You ever notice how people who are late never say ,”Sorry I’m late. I’m lazy and irresponsible.” No. They say, “It was raining.” or “My alarm didn’t go off.” or “Traffic was awful today!” People will use any excuse to try and dodge failure. When failure occurs, they want it to seem like they had as little control over the outcome as possible. By rejecting that they had causal influence, they also reject the blame that would come along with it. How could someone be responsible for a state of affairs they couldn’t even influence? This wouldn’t be so bad, but people actually believe the excuses they’re giving others. It’s not an excuse to them — it’s the truth.

You know that little voice in your head that immediately and automatically offers excuses when things go wrong? That’s your self-serving bias. It reliably searches out the best excuse and presents that to your higher mind as the most likely reason why failure occurred. It happens in an instant — too quick to notice. And if your mind doesn’t believe the reason right away, it will keep repeating it to you as many times as it needs to. Eventually, it will convince you that it must be the truth. It’s our minds way of shielding us from outside consequences but also to protect our psyches from the pain of being failures.
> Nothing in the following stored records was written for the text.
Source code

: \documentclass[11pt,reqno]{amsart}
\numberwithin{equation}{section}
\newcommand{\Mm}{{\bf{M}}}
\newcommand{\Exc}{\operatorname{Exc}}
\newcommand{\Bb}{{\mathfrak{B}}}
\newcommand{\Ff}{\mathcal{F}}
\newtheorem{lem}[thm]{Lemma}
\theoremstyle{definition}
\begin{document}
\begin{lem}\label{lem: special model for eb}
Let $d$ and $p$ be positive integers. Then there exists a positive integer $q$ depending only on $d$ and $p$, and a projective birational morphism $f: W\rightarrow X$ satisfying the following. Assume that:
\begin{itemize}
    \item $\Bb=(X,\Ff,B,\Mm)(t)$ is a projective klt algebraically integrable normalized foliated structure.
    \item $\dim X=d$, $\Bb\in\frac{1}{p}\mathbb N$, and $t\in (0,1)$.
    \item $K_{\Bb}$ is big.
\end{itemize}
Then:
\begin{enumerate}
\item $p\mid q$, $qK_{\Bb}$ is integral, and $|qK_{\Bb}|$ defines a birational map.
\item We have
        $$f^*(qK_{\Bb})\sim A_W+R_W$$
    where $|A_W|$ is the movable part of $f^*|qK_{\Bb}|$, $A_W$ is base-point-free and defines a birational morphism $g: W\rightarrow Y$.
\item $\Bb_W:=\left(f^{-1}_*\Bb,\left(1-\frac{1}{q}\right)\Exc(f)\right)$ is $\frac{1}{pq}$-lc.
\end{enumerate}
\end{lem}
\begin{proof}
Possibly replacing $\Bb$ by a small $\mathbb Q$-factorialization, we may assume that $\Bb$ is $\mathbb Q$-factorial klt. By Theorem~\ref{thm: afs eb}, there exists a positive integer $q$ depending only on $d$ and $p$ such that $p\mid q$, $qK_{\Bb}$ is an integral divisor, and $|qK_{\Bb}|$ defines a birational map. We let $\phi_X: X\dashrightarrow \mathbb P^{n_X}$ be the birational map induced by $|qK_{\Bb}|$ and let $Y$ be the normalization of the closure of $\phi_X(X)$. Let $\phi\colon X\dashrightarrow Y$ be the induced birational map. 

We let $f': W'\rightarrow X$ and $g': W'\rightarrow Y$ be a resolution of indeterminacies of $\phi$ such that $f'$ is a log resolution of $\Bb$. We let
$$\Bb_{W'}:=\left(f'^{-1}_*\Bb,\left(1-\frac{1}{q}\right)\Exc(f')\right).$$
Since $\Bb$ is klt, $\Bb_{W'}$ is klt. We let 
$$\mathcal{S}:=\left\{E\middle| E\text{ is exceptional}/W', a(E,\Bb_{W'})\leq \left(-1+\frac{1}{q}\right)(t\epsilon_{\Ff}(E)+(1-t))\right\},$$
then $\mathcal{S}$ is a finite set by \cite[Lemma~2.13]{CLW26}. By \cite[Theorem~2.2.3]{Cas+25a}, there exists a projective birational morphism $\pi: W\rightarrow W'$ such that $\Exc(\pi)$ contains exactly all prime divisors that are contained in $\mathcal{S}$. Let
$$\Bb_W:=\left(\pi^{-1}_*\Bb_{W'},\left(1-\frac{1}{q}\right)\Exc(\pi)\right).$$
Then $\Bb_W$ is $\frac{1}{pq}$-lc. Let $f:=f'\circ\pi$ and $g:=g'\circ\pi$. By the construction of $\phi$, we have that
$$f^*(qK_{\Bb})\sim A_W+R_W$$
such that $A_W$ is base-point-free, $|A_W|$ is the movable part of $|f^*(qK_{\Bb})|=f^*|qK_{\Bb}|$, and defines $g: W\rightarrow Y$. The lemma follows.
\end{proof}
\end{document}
What’s the harm in not wanting to feel like a failure? Isn’t it good to feel good about yourself? To a degree, yes. But the problem with avoiding this sort of pain is that it only insures that whatever influence you did have over the situation will never come to bear in preventing failures in the future. How can you improve your behavior if you don’t believe you have control over the outcome?
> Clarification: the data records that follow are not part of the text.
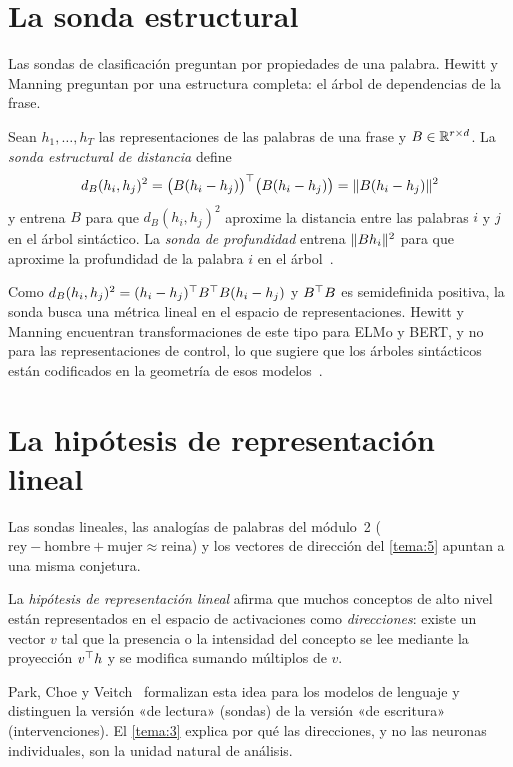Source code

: \section{La sonda estructural}

Las sondas de clasificación preguntan por propiedades de una palabra. Hewitt y Manning preguntan por una estructura completa: el árbol de dependencias de la frase.

\begin{definicion}\label{def:estructural}
Sean $h_1,\dots,h_T$ las representaciones de las palabras de una frase y $B\in\R^{r\times d}$. La \emph{sonda estructural de distancia} define
\[
d_B(h_i,h_j)^{2}=\bigl(B(h_i-h_j)\bigr)\T\bigl(B(h_i-h_j)\bigr)=\norm{B(h_i-h_j)}^{2}
\]
y entrena $B$ para que $d_B(h_i,h_j)^2$ aproxime la distancia entre las palabras $i$ y $j$ en el árbol sintáctico. La \emph{sonda de profundidad} entrena $\norm{Bh_i}^{2}$ para que aproxime la profundidad de la palabra $i$ en el árbol~\cite{hewitt-manning}.
\end{definicion}

Como $d_B(h_i,h_j)^2=(h_i-h_j)\T B\T B(h_i-h_j)$ y $B\T B$ es semidefinida positiva, la sonda busca una métrica lineal en el espacio de representaciones. Hewitt y Manning encuentran transformaciones de este tipo para ELMo y BERT, y no para las representaciones de control, lo que sugiere que los árboles sintácticos están codificados en la geometría de esos modelos~\cite{hewitt-manning}.

\section{La hipótesis de representación lineal}

Las sondas lineales, las analogías de palabras del módulo~2 ($\text{rey}-\text{hombre}+\text{mujer}\approx\text{reina}$) y los vectores de dirección del \cref{tema:5} apuntan a una misma conjetura.

\begin{definicion}\label{def:hrl}
La \emph{hipótesis de representación lineal} afirma que muchos conceptos de alto nivel están representados en el espacio de activaciones como \emph{direcciones}: existe un vector $v$ tal que la presencia o la intensidad del concepto se lee mediante la proyección $v\T h$ y se modifica sumando múltiplos de $v$.
\end{definicion}

Park, Choe y Veitch~\cite{park} formalizan esta idea para los modelos de lenguaje y distinguen la versión «de lectura» (sondas) de la versión «de escritura» (intervenciones). El \cref{tema:3} explica por qué las direcciones, y no las neuronas individuales, son la unidad natural de análisis.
Much as in life, when people get beat in poker, they rarely accept responsibility. When they lose, instead of immediately saying to themselves, “How could I have played better?”, they instead have a deeply emotional reaction. Anger highjacks them and their self-serving bias kicks into high-gear. A reasonable sounding story bubbles out of their subconscious for why they’re blameless. In poker, the standard outside circumstance is luck. “I played it perfect but got unlucky!” Others will actually blame their opponents when they lose. “I bet all-in but this idiot called me!” or even “What a horrible call! Stupid donk!”

If you make excuses for your failures in poker, you can’t get better. All growth ceases and your game stops improving. How could it? If you listen to your self-serving bias, you’ll already know that there’s nothing you can do to improve your outcomes when you lose.

For now, just know that self-serving bias is your main opponent in poker (and not the others sitting with you at the table). In my next post, I’ll be detailing how to correct for this bias. As you learn to overcome self-serving bias in poker, you’ll also begin to see parallels to real life and learn to generalize this solution to other situations as well.

This entry was posted in cognitive biases and tagged , , . Bookmark the permalink.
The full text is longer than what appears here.